So what we now need is to revisit the debate about democracy in Scotland as it applies to our fundamental layers of local government, which in turn tend to shape our whole democratic culture, in terms of whether citizens feel respected, heard, and able to play a role in shaping their own futures.

We need initiatives – like the Building A Local Scotland campaign, of which I am a member – that come not top-down from government, but from citizens who can see where our democracy is currently not working well; we need to remember the 430 local authorities we had in Scotland until the 1970s, and to ask whether the move away from that intensely local structure has been for the better, or whether we now need to restore a 21st-century version of it.
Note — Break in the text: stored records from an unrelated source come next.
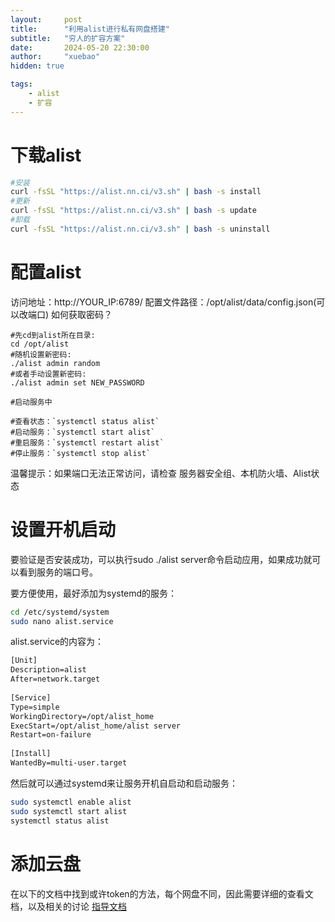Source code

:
 ```yaml
---
layout:     post
title:      "利用alist进行私有网盘搭建"
subtitle:   "穷人的扩容方案"
date:       2024-05-20 22:30:00
author:     "xuebao"
hidden: true

tags:
    - alist
    - 扩容
---
```


# 下载alist
```bash
#安装
curl -fsSL "https://alist.nn.ci/v3.sh" | bash -s install
#更新
curl -fsSL "https://alist.nn.ci/v3.sh" | bash -s update
#卸载
curl -fsSL "https://alist.nn.ci/v3.sh" | bash -s uninstall
```
# 配置alist
访问地址：http://YOUR_IP:6789/
配置文件路径：/opt/alist/data/config.json(可以改端口)
如何获取密码？
```shell
#先cd到alist所在目录:
cd /opt/alist
#随机设置新密码:
./alist admin random 
#或者手动设置新密码:
./alist admin set NEW_PASSWORD
```
```shell
#启动服务中
 
#查看状态：`systemctl status alist`
#启动服务：`systemctl start alist`
#重启服务：`systemctl restart alist`
#停止服务：`systemctl stop alist`
```
温馨提示：如果端口无法正常访问，请检查 服务器安全组、本机防火墙、Alist状态

# 设置开机启动
要验证是否安装成功，可以执行sudo ./alist server命令启动应用，如果成功就可以看到服务的端口号。

要方便使用，最好添加为systemd的服务：
```bash
cd /etc/systemd/system
sudo nano alist.service
```
alist.service的内容为：
```txt
[Unit]
Description=alist
After=network.target
 
[Service]
Type=simple
WorkingDirectory=/opt/alist_home
ExecStart=/opt/alist_home/alist server
Restart=on-failure
 
[Install]
WantedBy=multi-user.target
```

然后就可以通过systemd来让服务开机自启动和启动服务：

```bash
sudo systemctl enable alist
sudo systemctl start alist
systemctl status alist
```

# 添加云盘
在以下的文档中找到或许token的方法，每个网盘不同，因此需要详细的查看文档，以及相关的讨论
[指导文档](https://alist.nn.ci/zh/guide/drivers/common.html)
We are fond, in Scotland, of saying that sovereignty here finally rests with the people. If we mean it, though, then we have to recognise – in these times above all – that if people feel disempowered in their own communities, and have no hands-on sense of how democracy can work to improve lives, then their attachment to any kind of politics at national level is likely to become increasingly shallow.

And that, in turn, leaves our politics ever more vulnerable to manipulation by those who now often explicitly threaten our democratic institutions, whose interests are not those of ordinary citizens, and whose power can only be countered by strong layers of representation at every level, starting from the town or village hall, and flowing upwards to national governments who understand that the more they hoard power, in these times, the less real power and resilience they will finally have, in facing up to the challenges of an increasingly troubled century.